Check each line of the records below and collect those that include the word "nestedatt".
=== Begin Enclosure ===
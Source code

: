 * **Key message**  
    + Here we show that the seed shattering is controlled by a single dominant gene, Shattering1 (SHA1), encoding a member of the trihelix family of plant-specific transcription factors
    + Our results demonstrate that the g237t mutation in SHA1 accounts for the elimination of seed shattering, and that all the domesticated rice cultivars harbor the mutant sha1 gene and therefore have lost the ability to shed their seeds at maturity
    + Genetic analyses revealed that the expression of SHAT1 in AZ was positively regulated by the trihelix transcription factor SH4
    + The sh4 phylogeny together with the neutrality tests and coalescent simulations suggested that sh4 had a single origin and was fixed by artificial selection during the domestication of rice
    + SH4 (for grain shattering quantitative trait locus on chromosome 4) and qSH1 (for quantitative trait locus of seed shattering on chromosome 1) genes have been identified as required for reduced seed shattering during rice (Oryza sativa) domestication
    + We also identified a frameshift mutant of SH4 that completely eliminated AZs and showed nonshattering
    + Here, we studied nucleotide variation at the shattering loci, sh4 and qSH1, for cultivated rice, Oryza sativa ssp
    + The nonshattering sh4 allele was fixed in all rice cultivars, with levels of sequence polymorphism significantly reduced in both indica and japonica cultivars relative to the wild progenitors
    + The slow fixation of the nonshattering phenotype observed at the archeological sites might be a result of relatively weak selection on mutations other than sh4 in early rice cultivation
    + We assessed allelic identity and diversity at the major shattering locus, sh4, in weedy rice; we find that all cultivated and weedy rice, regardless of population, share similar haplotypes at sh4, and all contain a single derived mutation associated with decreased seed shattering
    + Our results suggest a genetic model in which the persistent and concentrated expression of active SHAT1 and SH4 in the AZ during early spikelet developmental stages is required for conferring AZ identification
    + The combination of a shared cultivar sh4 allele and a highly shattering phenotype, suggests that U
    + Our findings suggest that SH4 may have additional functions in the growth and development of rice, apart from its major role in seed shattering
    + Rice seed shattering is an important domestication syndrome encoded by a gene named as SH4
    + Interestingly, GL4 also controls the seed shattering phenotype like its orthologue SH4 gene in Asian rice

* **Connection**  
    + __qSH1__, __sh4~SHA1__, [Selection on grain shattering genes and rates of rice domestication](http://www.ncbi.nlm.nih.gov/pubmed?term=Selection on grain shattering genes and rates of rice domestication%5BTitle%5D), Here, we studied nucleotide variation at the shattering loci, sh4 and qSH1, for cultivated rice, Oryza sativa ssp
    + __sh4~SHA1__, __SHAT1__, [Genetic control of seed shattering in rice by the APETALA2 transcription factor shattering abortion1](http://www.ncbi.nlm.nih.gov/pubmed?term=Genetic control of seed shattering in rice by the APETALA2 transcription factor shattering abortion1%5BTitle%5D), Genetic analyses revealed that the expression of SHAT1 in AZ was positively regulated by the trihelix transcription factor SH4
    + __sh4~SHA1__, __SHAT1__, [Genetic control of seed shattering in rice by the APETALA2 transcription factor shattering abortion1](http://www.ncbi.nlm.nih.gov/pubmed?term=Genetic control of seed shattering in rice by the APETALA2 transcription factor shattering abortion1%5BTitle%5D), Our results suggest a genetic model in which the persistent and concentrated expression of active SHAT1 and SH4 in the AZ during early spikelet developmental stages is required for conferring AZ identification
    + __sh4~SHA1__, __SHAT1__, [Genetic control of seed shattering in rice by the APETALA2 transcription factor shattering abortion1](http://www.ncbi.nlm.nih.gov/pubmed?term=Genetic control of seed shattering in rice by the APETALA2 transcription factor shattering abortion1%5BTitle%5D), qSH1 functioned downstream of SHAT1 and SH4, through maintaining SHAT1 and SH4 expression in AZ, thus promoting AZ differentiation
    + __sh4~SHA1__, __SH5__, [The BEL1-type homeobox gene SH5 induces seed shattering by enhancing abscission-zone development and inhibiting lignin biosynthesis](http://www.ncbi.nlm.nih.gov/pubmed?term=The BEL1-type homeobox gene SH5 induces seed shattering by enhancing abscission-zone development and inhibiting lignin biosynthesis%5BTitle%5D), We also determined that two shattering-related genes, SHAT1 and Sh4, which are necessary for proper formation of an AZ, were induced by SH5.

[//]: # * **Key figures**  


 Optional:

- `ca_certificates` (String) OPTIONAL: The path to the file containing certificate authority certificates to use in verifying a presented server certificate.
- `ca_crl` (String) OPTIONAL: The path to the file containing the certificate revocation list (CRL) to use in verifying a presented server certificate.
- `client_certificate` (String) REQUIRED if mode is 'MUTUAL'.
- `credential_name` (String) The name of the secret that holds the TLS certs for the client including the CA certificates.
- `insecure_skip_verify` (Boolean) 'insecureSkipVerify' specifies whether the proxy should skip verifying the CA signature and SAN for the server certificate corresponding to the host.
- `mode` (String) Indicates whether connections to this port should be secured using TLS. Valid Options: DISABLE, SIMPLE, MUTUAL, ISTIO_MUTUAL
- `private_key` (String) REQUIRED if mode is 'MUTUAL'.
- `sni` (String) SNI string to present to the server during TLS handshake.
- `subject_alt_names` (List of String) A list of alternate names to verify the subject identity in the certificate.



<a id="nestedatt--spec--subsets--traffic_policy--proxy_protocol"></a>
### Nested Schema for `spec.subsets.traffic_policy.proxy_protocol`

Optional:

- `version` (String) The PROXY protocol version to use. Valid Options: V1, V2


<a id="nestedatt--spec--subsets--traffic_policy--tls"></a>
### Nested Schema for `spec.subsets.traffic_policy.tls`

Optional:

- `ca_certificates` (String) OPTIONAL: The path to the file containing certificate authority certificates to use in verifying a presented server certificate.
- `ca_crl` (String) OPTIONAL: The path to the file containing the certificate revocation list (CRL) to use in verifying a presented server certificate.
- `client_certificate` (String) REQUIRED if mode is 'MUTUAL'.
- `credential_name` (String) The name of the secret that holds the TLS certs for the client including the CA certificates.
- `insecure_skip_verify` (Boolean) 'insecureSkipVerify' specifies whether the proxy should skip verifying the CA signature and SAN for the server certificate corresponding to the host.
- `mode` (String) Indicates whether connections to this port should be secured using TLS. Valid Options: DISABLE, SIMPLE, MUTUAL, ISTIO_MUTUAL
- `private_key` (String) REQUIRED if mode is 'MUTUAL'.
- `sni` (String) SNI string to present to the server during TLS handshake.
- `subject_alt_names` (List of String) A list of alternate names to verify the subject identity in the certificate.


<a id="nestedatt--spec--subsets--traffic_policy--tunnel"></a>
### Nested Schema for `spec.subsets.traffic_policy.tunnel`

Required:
=== End Enclosure ===
__Exercise answer__:
<a id="nestedatt--spec--subsets--traffic_policy--proxy_protocol"></a>
<a id="nestedatt--spec--subsets--traffic_policy--tls"></a>
<a id="nestedatt--spec--subsets--traffic_policy--tunnel"></a>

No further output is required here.